Some of today's respondents have expressed skepticism about my assertion that having a better bureaucracy was the key advantage enjoyed by England over Spain in the 1580s or by the U.S. over Iraq more recently. If it didn't have a better bureaucracy--i.e. one capable of producing a more effective navy, with better ships, better cannons, better sailors, and better commanders--it is hard to know how England could possibly have defeated the Spanish Armada, when Spain was considerably richer and bigger than England. For the record, here is a very brief excerpt from Chapter One of my book which gives a partial overview of the English bureaucratic advantage (there is much more on this in the book itself):
"The Royal Navy was ready to meet them [i.e., the Spanish warships]. It had ancient roots, but as an official body it had existed for only half a century. In medieval times English kings would raise fleets from among the merchant marine when necessary in time of war, and few if any ships were built expressly for fighting. Even the king’s personal ships, when not needed in a campaign, would be used to transport Bordeaux wine or other goods for the royal household. Henry VIII (r. 1509-1547), Elizabeth’s father, had pioneered among European monarchs a standing fleet belonging to the crown, and, as important, a standing department to administer it. This was part of what is sometimes called the Tudor Revolution, which gave England the prototype of a modern bureaucracy long before Spain possessed one. Under Henry VIII and his energetic ministers, Thomas Wolsey and Thomas Cromwell, the center of English administration shifted away from the royal household and toward new governmental departments.

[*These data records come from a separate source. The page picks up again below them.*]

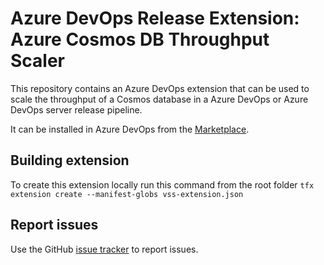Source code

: # Azure DevOps Release Extension: Azure Cosmos DB Throughput Scaler

This repository contains an Azure DevOps extension that can be used to scale the throughput of a Cosmos database in a Azure DevOps or Azure DevOps server release pipeline.

It can be installed in Azure DevOps from the [Marketplace](https://marketplace.visualstudio.com/items?itemName=williamoconnor.CosmosDbThroughputScalerExtension).

## Building extension

To create this extension locally run this command from the root folder
`tfx extension create --manifest-globs vss-extension.json`

## Report issues 

Use the GitHub [issue tracker](https://github.com/williamoconnorme/AzureDevOpsCosmosDbScaleTask/issues) to report issues.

"To manage the navy, officials were appointed with such titles as Master of Naval Ordnance, Lieutenant of the Admiralty, Treasurer, Controller, Clerk of the King’s Ships, and General Surveyor of the Victuals for the Seas. Beginning in 1546, many of these senior managers sat together on the Council of the Marine, popularly known as the Navy Board, direct ancestor of the modern Admiralty. The slightly older Ordnance Board was responsible for procuring weapons and everything needed to operate them. Together, these two organizations provided England with more efficient naval administration than that of any contemporary state, with the possible exceptions of Portugal and Venice. The Spanish navy was a virtual one-man operation by comparison, and that man was the overworked King Philip II, isolated in his gloomy cell at the Escorial.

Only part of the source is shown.